ANALİTİK KAPASİTELERİ VE YARATICILIKLARI İLE ÖNDELER

International Journal of Bilingualism dergisi tarafından yürütülen bir başka araştırma, iki dil bilen çocukların okulda tek dil bilenlere oranla analitik ödevleri yapmada daha hızlı oldukları ve yaratıcılıklarıyla farklı olduklarını gösterdi. 121 öğrenci üzerinde yapılan araştırmada, öğrencilerden seri halindeki sayıları tekrarlamaları, mantıksal hesaplamalar yapmaları ve renkli bloklardan oluşan oyun karelerini yeniden inşa etmeleri istendi. En başarılı çıkanlar ise, en az iki dil bilen öğrenciler oldu.

BEYİNLERİ BİR UĞRAŞTAN DİĞERİNE GEÇMEDE DAHA HIZLI

Kanada’da çocuk gelişimi üzerine yapılan bir araştırmada da, iki dil konuşan çocukların bir uğraştan diğerine geçmede daha hızlı davrandıkları gözlendi. Araştırma kapsamında çocuklara bilgisayar ekranında farklı hayvan resimleri ile değişik renklerden resimler gösterildi. Çocuklardan bir resimden diğerine geçmeleri için tuşlara basmaları istendiğinde, tek dilli çocukların daha yavaş reaksiyon gösterdikleri anlaşıldı. İki dil bilen çocuklar ise verilen komutlara daha hızlı yanıt veriyordu.

BAŞKA DİLDE DÜŞÜNMEK KARAR ALMAYI KOLAYLAŞTIRIYOR

Çokdilliliğin sağlığa faydaları hakkındaki son bir örnek ise Chicago Üniversitesi’nce insan psikolojisi üzerinde yapılan araştırmaya dayanıyor. Buna göre, iki ve ya daha çok dil bilen bireyler herhangi bir karar almak durumunda kaldıkları zaman bildikleri diğer dilde düşündüklerinde daha iyi karar alabiliyorlar.

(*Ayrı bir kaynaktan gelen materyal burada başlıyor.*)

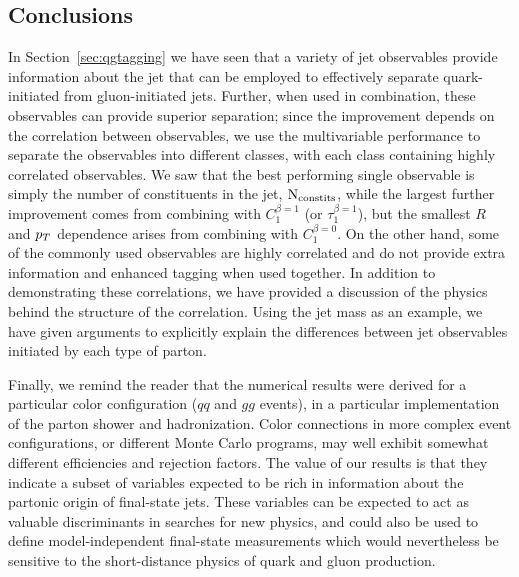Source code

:  \subsection{Conclusions}\label{sec:qg_concl}

In Section~\ref{sec:qgtagging} we have seen that a variety of jet observables
 provide information about the jet that can be employed  to effectively separate quark-initiated from gluon-initiated jets.  Further,
when used in combination, these observables can provide superior separation; since the improvement depends on the correlation between observables,
we use the multivariable performance to separate the observables into different classes, with each class containing highly correlated observables.  
We saw that the best performing single observable is simply the number of
constituents in the jet, $\rm{N_ {constits}}$,  while the largest further improvement comes from combining with $C_1^{\beta =1}$ (or $\tau_1^{\beta=1}$), 
but the smallest
$R$ and $p_T$ dependence arises from combining with $C_1^{\beta = 0}$.  On the other hand, some of the commonly used observables are highly correlated
and do not provide extra information and enhanced tagging when used together.  In addition to demonstrating these correlations, we have provided a discussion of the 
physics behind the structure of the correlation.  Using the jet mass as an example, we have given arguments to explicitly explain the differences between jet observables 
initiated by each type of parton. 


Finally, we remind the reader that the numerical results were derived for a particular color
configuration ($qq$ and $gg$ events), in a particular implementation of the parton shower and hadronization. Color
connections in more complex event configurations, or different Monte Carlo programs,
may well exhibit somewhat different efficiencies and rejection factors. The value of our results
is that they indicate a subset of variables expected to be rich in information about
the partonic origin of final-state jets. These variables can  be expected to act as valuable
discriminants in searches for new physics, and could also be used to define 
model-independent final-state measurements which would nevertheless be sensitive to the
short-distance physics of quark and gluon production.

Araştırmaya göre, insanlar kendi dillerinde düşündükleri zaman duygusal olarak daha bağımlı oluyorlar ve aşırı olgunlaşmış düşüncelere takılıyorlar. Oysa bu kişiler aynı konu hakkında karar almak için başka bir dilde düşünmeye başladıklarında, bu düşüncelerden ve duygulardan sıyrılabiliyorlar ve hızlı bir karar alabiliyorlar.

Araştırmayı yürüten uzmanlardan Savuri Havakawa konuyla ilgili olarak, “bu fenomenin en önemli nedeni yabancı bir dilin anadile oranla daha az duygusal ve ya dokunaklı bir ‘seslenim’ ve ya ‘çınlama’ tonu olabilir. Herhangi bir durumda başarı şansı yüksek olsa bile, duygusal bir reaksiyon kararların ‘umut’ yerine daha çok korku üzerine kurulmasını sağlayabiliyor” dedi.